> EXERCISE: From the entries, copy each line that includes "Lines".

> DATASET EXTRACT:
####################
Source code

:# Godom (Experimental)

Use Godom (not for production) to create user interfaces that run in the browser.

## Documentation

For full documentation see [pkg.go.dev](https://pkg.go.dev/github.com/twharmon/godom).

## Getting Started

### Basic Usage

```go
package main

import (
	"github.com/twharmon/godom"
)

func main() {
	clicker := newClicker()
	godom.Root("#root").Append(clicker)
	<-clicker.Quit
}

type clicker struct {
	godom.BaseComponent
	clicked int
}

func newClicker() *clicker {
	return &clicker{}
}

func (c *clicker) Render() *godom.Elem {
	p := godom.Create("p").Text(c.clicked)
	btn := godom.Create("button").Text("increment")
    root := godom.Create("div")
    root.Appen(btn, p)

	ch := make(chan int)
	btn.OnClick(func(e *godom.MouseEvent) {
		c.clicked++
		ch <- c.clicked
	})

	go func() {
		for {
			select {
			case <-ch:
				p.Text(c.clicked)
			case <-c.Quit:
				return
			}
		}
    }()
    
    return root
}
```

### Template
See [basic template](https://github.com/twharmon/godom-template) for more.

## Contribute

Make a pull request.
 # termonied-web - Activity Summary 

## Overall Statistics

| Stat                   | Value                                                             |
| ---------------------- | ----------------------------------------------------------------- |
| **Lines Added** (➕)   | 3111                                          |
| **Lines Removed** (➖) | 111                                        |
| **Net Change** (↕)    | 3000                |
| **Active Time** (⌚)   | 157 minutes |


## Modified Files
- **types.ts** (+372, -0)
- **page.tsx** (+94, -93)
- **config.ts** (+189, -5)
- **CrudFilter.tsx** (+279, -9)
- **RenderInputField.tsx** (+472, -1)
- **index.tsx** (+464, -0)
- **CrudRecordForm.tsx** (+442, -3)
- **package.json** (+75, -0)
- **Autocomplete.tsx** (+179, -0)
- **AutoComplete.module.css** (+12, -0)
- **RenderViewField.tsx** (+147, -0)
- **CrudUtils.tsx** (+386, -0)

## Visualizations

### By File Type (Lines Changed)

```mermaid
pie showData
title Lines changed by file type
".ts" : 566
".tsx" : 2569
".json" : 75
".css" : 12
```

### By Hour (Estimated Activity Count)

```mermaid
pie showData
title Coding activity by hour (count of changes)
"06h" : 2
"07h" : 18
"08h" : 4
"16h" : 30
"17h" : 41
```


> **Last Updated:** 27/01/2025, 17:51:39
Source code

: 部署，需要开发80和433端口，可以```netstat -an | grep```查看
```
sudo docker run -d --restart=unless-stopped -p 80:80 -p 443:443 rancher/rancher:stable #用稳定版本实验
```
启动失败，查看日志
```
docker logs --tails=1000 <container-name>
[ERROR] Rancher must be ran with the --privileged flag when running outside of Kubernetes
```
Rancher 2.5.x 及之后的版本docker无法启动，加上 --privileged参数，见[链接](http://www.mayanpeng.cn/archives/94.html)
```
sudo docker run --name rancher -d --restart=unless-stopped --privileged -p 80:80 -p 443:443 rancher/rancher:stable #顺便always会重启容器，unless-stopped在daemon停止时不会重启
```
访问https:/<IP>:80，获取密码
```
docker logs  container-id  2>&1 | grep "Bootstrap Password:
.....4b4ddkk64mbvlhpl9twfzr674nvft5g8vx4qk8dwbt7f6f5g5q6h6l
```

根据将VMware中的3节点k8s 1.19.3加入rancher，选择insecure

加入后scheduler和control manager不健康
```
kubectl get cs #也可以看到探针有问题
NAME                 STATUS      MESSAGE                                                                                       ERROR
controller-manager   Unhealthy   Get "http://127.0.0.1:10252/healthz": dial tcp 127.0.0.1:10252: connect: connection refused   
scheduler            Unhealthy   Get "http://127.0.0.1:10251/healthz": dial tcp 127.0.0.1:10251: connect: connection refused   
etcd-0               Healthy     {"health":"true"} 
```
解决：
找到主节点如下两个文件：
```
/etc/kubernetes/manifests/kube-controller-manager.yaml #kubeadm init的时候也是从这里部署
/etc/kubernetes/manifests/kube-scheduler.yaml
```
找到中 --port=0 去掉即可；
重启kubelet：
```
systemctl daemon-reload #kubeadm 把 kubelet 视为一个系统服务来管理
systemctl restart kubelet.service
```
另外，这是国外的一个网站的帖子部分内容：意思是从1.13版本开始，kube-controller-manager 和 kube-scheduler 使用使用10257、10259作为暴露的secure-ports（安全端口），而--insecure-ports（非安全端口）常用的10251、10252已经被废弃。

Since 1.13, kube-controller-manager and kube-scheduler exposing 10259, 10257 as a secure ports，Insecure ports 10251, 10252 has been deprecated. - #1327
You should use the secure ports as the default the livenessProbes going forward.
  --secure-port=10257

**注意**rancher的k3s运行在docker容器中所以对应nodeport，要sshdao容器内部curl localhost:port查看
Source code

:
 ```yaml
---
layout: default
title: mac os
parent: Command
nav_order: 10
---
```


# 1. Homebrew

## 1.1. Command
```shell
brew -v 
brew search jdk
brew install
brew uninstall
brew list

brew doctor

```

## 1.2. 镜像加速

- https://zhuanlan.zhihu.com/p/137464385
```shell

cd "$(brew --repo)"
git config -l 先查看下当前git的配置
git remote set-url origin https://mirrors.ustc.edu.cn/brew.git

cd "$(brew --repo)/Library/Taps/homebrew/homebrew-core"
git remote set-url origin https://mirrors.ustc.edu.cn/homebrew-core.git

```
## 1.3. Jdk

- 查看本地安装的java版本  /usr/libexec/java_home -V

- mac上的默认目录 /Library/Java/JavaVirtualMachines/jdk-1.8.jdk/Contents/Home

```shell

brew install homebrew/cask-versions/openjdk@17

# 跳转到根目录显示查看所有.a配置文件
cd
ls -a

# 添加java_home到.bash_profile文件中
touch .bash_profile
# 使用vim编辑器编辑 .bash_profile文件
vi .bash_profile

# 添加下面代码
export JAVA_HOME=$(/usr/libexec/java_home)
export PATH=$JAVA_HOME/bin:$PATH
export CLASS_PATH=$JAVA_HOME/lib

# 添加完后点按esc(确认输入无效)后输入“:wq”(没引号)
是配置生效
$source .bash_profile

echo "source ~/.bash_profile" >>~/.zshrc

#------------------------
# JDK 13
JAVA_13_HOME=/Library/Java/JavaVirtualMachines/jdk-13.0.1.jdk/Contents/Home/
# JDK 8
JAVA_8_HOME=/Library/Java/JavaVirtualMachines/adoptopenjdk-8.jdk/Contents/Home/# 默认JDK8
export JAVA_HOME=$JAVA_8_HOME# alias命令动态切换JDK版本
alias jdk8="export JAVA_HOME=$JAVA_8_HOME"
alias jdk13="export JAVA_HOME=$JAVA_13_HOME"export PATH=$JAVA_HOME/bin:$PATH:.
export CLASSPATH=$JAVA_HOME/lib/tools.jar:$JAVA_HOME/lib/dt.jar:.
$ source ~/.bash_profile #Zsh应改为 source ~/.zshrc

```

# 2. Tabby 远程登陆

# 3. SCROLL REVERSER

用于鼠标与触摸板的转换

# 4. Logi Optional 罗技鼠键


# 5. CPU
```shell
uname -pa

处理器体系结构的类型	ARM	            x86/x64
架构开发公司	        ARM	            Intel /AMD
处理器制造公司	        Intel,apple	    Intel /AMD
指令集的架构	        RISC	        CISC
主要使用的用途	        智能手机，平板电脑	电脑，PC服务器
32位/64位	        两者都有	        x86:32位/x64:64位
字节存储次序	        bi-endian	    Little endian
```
####################
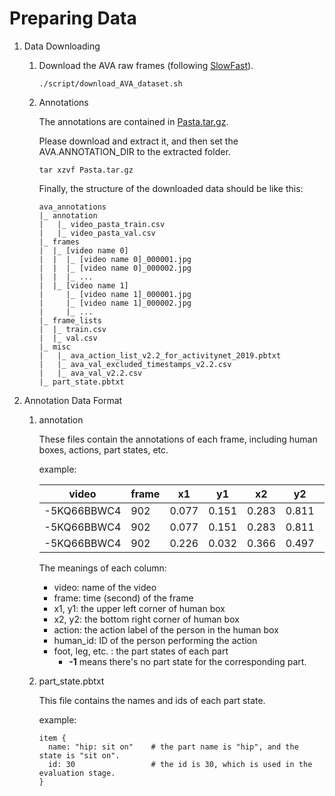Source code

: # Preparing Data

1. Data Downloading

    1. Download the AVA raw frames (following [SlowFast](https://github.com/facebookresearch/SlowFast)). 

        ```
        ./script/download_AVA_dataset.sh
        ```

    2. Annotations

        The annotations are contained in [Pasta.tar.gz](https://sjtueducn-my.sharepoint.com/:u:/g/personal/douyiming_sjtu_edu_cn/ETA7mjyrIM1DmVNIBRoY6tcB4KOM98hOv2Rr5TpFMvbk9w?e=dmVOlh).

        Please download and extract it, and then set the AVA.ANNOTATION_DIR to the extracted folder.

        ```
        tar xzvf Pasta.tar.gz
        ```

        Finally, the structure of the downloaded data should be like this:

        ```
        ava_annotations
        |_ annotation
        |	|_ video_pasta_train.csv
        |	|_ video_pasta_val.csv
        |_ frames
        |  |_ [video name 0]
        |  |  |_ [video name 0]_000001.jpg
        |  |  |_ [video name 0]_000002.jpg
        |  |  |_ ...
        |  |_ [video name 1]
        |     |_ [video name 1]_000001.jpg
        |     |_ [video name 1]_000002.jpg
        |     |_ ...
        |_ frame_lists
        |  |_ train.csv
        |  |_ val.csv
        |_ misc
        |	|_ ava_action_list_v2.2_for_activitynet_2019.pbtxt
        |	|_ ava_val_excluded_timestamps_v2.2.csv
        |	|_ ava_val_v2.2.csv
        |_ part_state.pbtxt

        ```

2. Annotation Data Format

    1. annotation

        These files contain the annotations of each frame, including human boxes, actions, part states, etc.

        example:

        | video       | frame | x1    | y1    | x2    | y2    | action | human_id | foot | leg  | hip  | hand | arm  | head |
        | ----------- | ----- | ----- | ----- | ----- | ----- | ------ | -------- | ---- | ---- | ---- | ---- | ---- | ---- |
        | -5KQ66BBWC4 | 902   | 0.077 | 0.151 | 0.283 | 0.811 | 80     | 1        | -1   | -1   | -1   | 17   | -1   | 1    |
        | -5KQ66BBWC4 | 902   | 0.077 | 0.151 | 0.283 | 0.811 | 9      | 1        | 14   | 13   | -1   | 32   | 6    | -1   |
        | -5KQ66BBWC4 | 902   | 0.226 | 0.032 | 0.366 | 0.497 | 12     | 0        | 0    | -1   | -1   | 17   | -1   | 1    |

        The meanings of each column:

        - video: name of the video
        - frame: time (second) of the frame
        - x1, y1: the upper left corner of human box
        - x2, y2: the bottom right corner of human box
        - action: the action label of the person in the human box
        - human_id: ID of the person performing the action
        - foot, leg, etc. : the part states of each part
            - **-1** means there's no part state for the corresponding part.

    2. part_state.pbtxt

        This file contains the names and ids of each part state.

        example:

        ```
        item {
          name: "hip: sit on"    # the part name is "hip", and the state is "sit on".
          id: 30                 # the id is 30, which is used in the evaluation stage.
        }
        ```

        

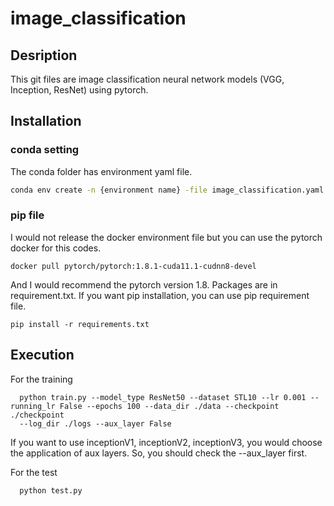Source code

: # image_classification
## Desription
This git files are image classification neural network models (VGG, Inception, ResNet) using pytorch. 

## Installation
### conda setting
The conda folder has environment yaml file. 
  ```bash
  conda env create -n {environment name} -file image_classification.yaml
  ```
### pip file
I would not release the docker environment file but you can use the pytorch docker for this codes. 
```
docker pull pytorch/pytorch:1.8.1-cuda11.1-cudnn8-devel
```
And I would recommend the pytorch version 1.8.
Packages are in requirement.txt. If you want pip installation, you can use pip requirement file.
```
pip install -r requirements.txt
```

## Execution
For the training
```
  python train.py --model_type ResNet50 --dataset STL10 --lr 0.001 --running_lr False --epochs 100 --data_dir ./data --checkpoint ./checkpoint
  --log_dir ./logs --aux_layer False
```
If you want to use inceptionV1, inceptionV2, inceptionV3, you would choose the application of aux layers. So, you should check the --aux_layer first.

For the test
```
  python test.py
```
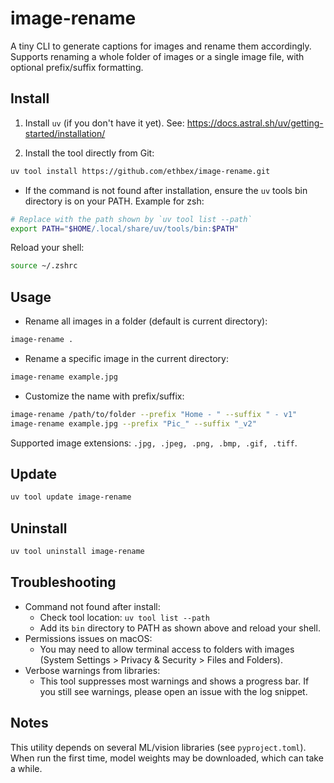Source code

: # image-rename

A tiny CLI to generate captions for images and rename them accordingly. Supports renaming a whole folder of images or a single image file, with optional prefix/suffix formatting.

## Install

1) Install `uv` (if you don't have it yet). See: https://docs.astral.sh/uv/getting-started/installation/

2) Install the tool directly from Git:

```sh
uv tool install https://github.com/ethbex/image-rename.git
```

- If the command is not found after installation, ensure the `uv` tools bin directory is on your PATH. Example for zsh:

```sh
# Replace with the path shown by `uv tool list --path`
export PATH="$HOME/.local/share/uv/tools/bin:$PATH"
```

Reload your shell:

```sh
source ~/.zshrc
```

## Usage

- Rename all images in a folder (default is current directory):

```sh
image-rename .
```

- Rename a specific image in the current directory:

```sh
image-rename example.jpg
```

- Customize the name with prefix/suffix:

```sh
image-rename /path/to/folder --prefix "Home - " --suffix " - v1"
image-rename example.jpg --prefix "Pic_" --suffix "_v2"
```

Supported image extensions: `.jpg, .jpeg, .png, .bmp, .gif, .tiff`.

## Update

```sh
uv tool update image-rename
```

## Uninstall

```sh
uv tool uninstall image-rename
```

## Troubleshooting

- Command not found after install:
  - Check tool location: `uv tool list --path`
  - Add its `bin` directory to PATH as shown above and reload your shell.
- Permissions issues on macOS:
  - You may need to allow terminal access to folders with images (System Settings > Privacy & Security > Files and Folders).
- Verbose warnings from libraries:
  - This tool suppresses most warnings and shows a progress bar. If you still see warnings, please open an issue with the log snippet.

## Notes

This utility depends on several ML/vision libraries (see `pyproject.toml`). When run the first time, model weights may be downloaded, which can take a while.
####################
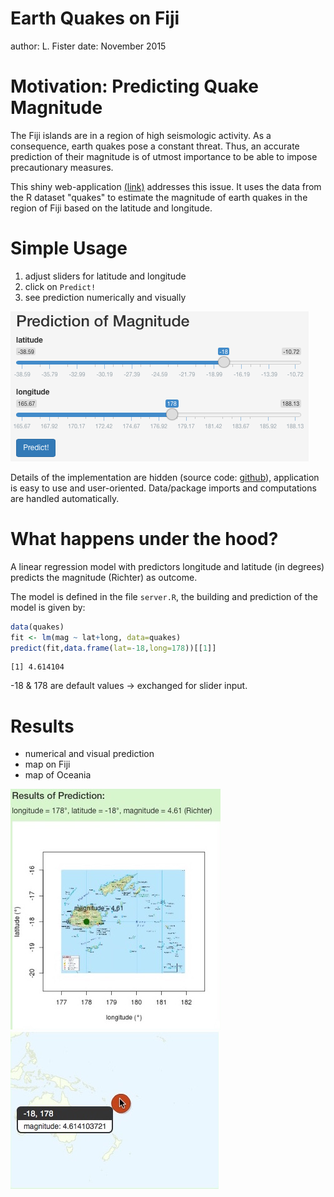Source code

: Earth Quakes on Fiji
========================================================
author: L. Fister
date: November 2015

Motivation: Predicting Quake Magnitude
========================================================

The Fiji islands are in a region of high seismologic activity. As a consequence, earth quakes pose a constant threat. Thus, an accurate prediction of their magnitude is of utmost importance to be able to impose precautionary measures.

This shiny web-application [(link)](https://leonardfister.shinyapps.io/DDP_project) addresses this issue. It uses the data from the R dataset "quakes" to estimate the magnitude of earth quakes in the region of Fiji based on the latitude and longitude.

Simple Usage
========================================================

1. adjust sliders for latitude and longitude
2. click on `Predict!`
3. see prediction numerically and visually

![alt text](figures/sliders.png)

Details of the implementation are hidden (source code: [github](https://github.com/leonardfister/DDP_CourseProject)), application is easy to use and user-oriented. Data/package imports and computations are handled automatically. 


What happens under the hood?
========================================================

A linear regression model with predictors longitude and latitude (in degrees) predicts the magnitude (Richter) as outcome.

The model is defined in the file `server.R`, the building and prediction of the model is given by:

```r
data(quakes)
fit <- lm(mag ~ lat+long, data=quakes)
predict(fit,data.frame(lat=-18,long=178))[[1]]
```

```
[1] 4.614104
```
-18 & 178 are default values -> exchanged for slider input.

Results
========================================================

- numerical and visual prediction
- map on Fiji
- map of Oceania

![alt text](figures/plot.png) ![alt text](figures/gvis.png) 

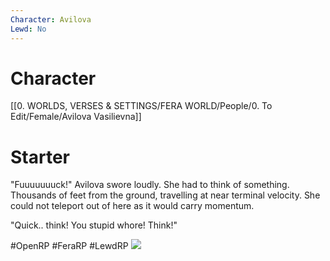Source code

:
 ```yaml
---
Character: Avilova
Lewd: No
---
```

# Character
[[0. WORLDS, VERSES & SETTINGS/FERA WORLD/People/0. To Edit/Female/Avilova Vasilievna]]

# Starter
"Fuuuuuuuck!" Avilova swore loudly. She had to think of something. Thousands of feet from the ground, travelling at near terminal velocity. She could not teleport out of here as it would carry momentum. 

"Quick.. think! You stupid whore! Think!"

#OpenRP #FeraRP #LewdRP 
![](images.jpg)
####################
> OUTPUT FOR THIS TASK:
| **Lines Added** (➕)   | 3111                                          |
| **Lines Removed** (➖) | 111                                        |
### By File Type (Lines Changed)
title Lines changed by file type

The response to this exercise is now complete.